One intellectually honest way of addressing the issue would be border carbon taxes (cue DG Trade officials foaming at the mouth) – China has a large polysilicon industry and much of the energy it uses comes from coal plants. About 50% of the energy needed for a PV panel is accounted for by polysilicon production. As any fule know – the WTO Oked BCTs back in 2009 – raising the interesting question – what is the EU waiting for? But of course, if one is ideologically attached to “free trade” (whatever that means) BCTs tend to be an anathema. So, anti-dumping tally ho
Some good points as usual Mike. One difference between the two cases might be that the German mission, if (big IF) integrated into a sane 'solar energy for debt' package could combine environmental necessity with social justice, whereas selling solar panels just combines it with profit. I would have liked to get the Chinese perspective on comparing subsidies/loans etc but sadly, their mission an also their embassy here were unable to comment.
@ Mike Parr
the difference in the two scenarios appears to be the finance. In one, a state bank visits with the vendors and the vendors saying "You can get finance with our State owned bank to buy our products".
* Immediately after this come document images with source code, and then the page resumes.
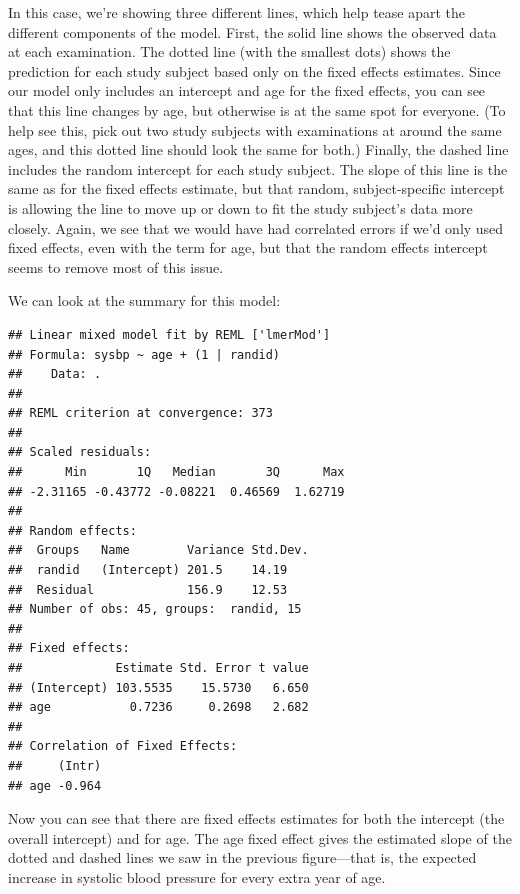 \documentclass[
]{book}
\newenvironment{Shaded}{\begin{snugshade}}{\end{snugshade}}
\newcommand{\KeywordTok}[1]{\textcolor[rgb]{0.13,0.29,0.53}{\textbf{#1}}}
\newcommand{\NormalTok}[1]{#1}
\newcommand{\OperatorTok}[1]{\textcolor[rgb]{0.81,0.36,0.00}{\textbf{#1}}}
\newcommand{\StringTok}[1]{\textcolor[rgb]{0.31,0.60,0.02}{#1}}
\begin{document}
In this case, we're showing three different lines, which help tease apart the
different components of the model. First, the solid line shows the observed data
at each examination. The dotted line (with the smallest dots) shows the
prediction for each study subject based only on the fixed effects estimates.
Since our model only includes an intercept and age for the fixed effects, you
can see that this line changes by age, but otherwise is at the same spot for
everyone. (To help see this, pick out two study subjects with examinations at
around the same ages, and this dotted line should look the same for both.)
Finally, the dashed line includes the random intercept for each study subject.
The slope of this line is the same as for the fixed effects estimate, but that
random, subject-specific intercept is allowing the line to move up or down to
fit the study subject's data more closely. Again, we see that we would have
had correlated errors if we'd only used fixed effects, even with the term for
age, but that the random effects intercept seems to remove most of this issue.

We can look at the summary for this model:

\begin{Shaded}
\end{Shaded}

\begin{verbatim}
## Linear mixed model fit by REML ['lmerMod']
## Formula: sysbp ~ age + (1 | randid)
##    Data: .
## 
## REML criterion at convergence: 373
## 
## Scaled residuals: 
##      Min       1Q   Median       3Q      Max 
## -2.31165 -0.43772 -0.08221  0.46569  1.62719 
## 
## Random effects:
##  Groups   Name        Variance Std.Dev.
##  randid   (Intercept) 201.5    14.19   
##  Residual             156.9    12.53   
## Number of obs: 45, groups:  randid, 15
## 
## Fixed effects:
##             Estimate Std. Error t value
## (Intercept) 103.5535    15.5730   6.650
## age           0.7236     0.2698   2.682
## 
## Correlation of Fixed Effects:
##     (Intr)
## age -0.964
\end{verbatim}

Now you can see that there are fixed effects estimates for both the intercept
(the overall intercept) and for age. The age fixed effect gives the estimated
slope of the dotted and dashed lines we saw in the previous figure---that is,
the expected increase in systolic blood pressure for every extra year of age.
\end{document}

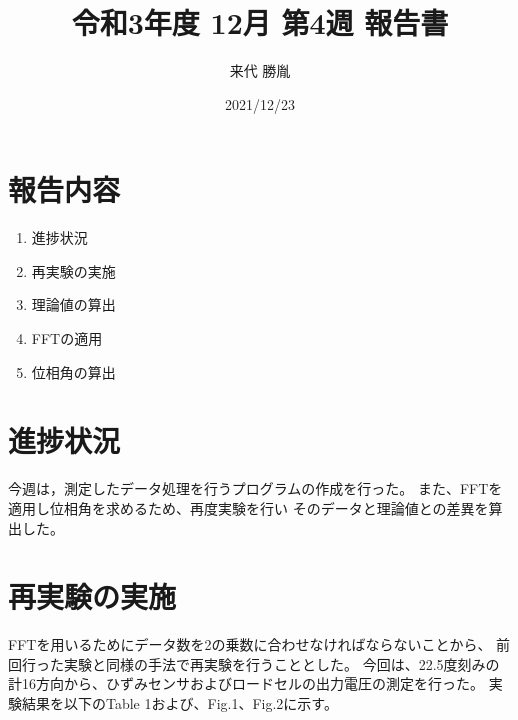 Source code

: \documentclass[twocolumn,a4j]{jsarticle}
\author{来代 勝胤}
\title{令和3年度 12月 第4週 報告書}
\date{2021/12/23}
\begin{document}
\columnseprule=0.1mm

\maketitle
\section*{報告内容}
\begin{enumerate}[1.]
    \item 進捗状況
    \item 再実験の実施
    \item 理論値の算出
    \item FFTの適用
    \item 位相角の算出
\end{enumerate}

\section{進捗状況}
今週は，測定したデータ処理を行うプログラムの作成を行った。
また、FFTを適用し位相角を求めるため、再度実験を行い
そのデータと理論値との差異を算出した。

\section{再実験の実施}
FFTを用いるためにデータ数を2の乗数に合わせなければならないことから、
前回行った実験と同様の手法で再実験を行うこととした。
今回は、22.5度刻みの計16方向から、ひずみセンサおよびロードセルの出力電圧の測定を行った。
実験結果を以下のTable 1および、Fig.1、Fig.2に示す。\\
\end{document}
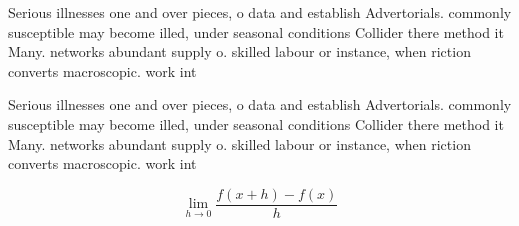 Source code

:\documentclass[a4paper]{article}
\begin{document}
Serious illnesses one and over pieces, o data and establish Advertorials. commonly susceptible may become illed, under seasonal conditions Collider there method it Many. networks abundant supply o. skilled labour or instance, when riction converts macroscopic. work int

Serious illnesses one and over pieces, o data and establish Advertorials. commonly susceptible may become illed, under seasonal conditions Collider there method it Many. networks abundant supply o. skilled labour or instance, when riction converts macroscopic. work int

\[\lim_{h \rightarrow 0 } \frac{f(x+h)-f(x)}{h}\]
\end{document}
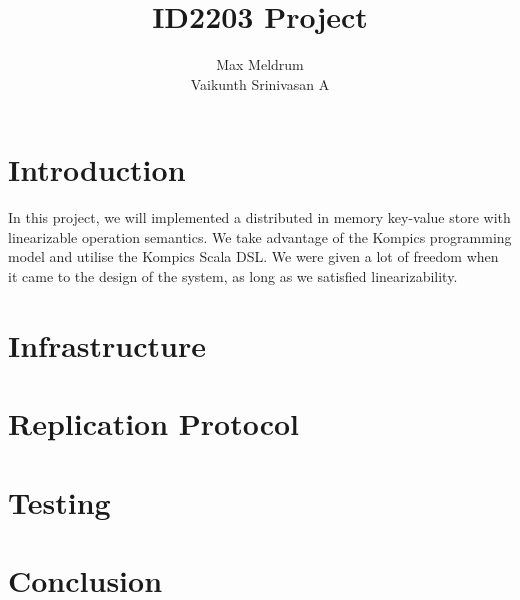 \documentclass[12pt]{article}
\title{\textbf{ID2203 Project}}
\author{Max Meldrum\\
	Vaikunth Srinivasan A}
\date{}
\begin{document}
\maketitle

\section{Introduction}
In this project, we will implemented a distributed in memory key-value store with linearizable operation semantics. We take advantage of the Kompics \cite{DBLP:conf/p2p/AradDH09} programming model and utilise the Kompics Scala DSL. We were given a lot of freedom when it came to the design of the system, as long as we satisfied linearizability.
\section{Infrastructure}

\section{Replication Protocol}

\section{Testing}


\section{Conclusion}



\end{document}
With the other, you ahve reported, it is the Government visitingh with the vendors saying "Please, buy our manufacturers' products".
The sound like two different scenarios to me.
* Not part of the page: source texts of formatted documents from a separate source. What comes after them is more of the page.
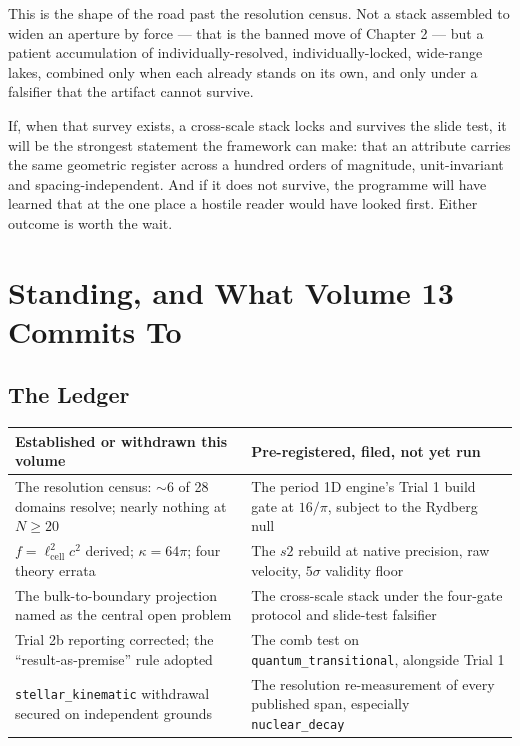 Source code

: \documentclass[11pt, letterpaper, openany]{book}
\begin{document}
\begin{signalbox}
This is the shape of the road past the resolution census. Not a stack assembled to widen an
aperture by force --- that is the banned move of Chapter 2 --- but a patient accumulation of
individually-resolved, individually-locked, wide-range lakes, combined only when each already
stands on its own, and only under a falsifier that the artifact cannot survive.

\medskip
\noindent If, when that survey exists, a cross-scale stack locks and survives the slide test, it
will be the strongest statement the framework can make: that an attribute carries the same
geometric register across a hundred orders of magnitude, unit-invariant and spacing-independent.
And if it does not survive, the programme will have learned that at the one place a hostile reader
would have looked first. Either outcome is worth the wait.
\end{signalbox}

\chapter{Standing, and What Volume 13 Commits To}

\section{The Ledger}

\begin{table}[H]
\centering
\small
\begin{tabular}{@{}p{}p{}@{}}
\toprule
\textbf{Established or withdrawn this volume} & \textbf{Pre-registered, filed, not yet run} \\
\midrule
The resolution census: $\sim$6 of 28 domains resolve; nearly nothing at $N \geq 20$ & The period
1D engine's Trial 1 build gate at $16/\pi$, subject to the Rydberg null \\
\addlinespace
$f = \ell_{\mathrm{cell}}^2 c^2$ derived; $\kappa = 64\pi$; four theory errata & The $s2$ rebuild
at native precision, raw velocity, $5\sigma$ validity floor \\
\addlinespace
The bulk-to-boundary projection named as the central open problem & The cross-scale stack under the
four-gate protocol and slide-test falsifier \\
\addlinespace
Trial 2b reporting corrected; the ``result-as-premise'' rule adopted & The comb test on
\texttt{quantum\_transitional}, alongside Trial 1 \\
\addlinespace
\texttt{stellar\_kinematic} withdrawal secured on independent grounds & The resolution
re-measurement of every published span, especially \texttt{nuclear\_decay} \\
\bottomrule
\end{tabular}
\end{table}
\end{document}
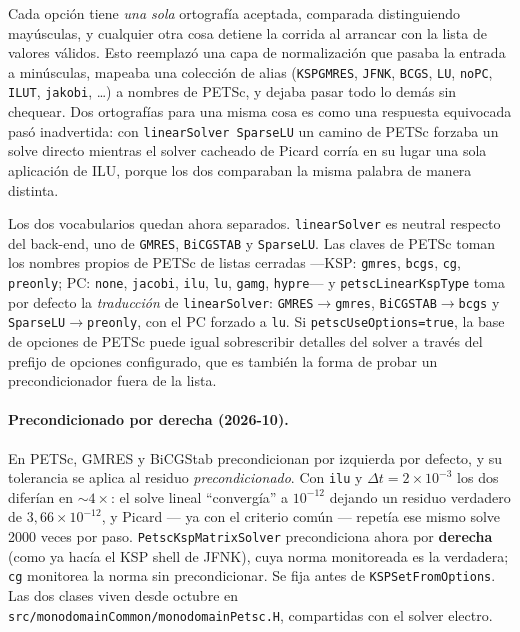 \documentclass[11pt,a4paper]{article}
\newcommand{\code}[1]{\texttt{\small #1}}
\begin{document}
Cada opción tiene \emph{una sola} ortografía aceptada, comparada distinguiendo mayúsculas, y
cualquier otra cosa detiene la corrida al arrancar con la lista de valores válidos. Esto
reemplazó una capa de normalización que pasaba la entrada a minúsculas, mapeaba una colección
de alias (\code{KSPGMRES}, \code{JFNK}, \code{BCGS}, \code{LU}, \code{noPC}, \code{ILUT},
\code{jakobi}, \ldots) a nombres de PETSc, y dejaba pasar todo lo demás sin chequear. Dos
ortografías para una misma cosa es como una respuesta equivocada pasó inadvertida: con
\code{linearSolver SparseLU} un camino de PETSc forzaba un solve directo mientras el solver
cacheado de Picard corría en su lugar una sola aplicación de ILU, porque los dos comparaban la
misma palabra de manera distinta.

Los dos vocabularios quedan ahora separados. \code{linearSolver} es neutral respecto del
back-end, uno de \code{GMRES}, \code{BiCGSTAB} y \code{SparseLU}. Las claves de PETSc toman
los nombres propios de PETSc de listas cerradas ---KSP: \code{gmres}, \code{bcgs}, \code{cg},
\code{preonly}; PC: \code{none}, \code{jacobi}, \code{ilu}, \code{lu}, \code{gamg},
\code{hypre}--- y \code{petscLinearKspType} toma por defecto la \emph{traducción} de
\code{linearSolver}: \code{GMRES}$\to$\code{gmres}, \code{BiCGSTAB}$\to$\code{bcgs} y
\code{SparseLU}$\to$\code{preonly}, con el PC forzado a \code{lu}. Si
\code{petscUseOptions=true}, la base de opciones de PETSc puede igual sobrescribir detalles
del solver a través del prefijo de opciones configurado, que es también la forma de probar un
precondicionador fuera de la lista.

\paragraph{Precondicionado por derecha (2026-10).} En PETSc, GMRES y BiCGStab precondicionan
por izquierda por defecto, y su tolerancia se aplica al residuo \emph{precondicionado}. Con
\code{ilu} y $\Delta t=2\times10^{-3}$ los dos diferían en $\sim4\times$: el solve lineal
``convergía'' a $10^{-12}$ dejando un residuo verdadero de $3{,}66\times10^{-12}$, y Picard
--- ya con el criterio común --- repetía ese mismo solve 2000 veces por paso.
\code{PetscKspMatrixSolver} precondiciona ahora por \textbf{derecha} (como ya hacía el KSP
shell de JFNK), cuya norma monitoreada es la verdadera; \code{cg} monitorea la norma sin
precondicionar. Se fija antes de \code{KSPSetFromOptions}. Las dos clases viven desde octubre
en \code{src/monodomainCommon/monodomainPetsc.H}, compartidas con el solver electro.
\end{document}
Thanks Mr Anonymous – why so shy sweetie?
Just refresh my mind on the gate keepers with respect to Greek debt? Who will call the shots, who loaned money? Who wants it back? Who could lose by a default? Who has an export orientated policy that has cause many of the problems in other EU MS?
I like and respect the Germans and the German government – some of the fault lies with other EU MS for not playing hardball wrt to employment/deficits/build a factory here/balanced EU development not just focused on one EU MS etc etc. But there has also been some magical thinking in Berlin – that this could keep going on. Hence my comments. In the case of the visit this was everything about keeping going the Germany industrial RES policy and very little to do with helping the Greeks out of the mess that they are in.
In the case of the Chinese it is state-owned banks financing production facilities – not
production - please re-read what you wrote
And to finish, I am sick and tired of the finger pointing at the Greeks. We would do well as EUROPEANS to remember that 2500 year ago the GREEKS lit a flame called democracy that never died despite the opposition of theocracies, kingdoms and dictatorships. The flame of democracy may have wavered but never died. I think the Greeks deserve some more understanding and help instead of a bunch of bloody parasites turning up on their doorstep and offering to selling them a bit more kit.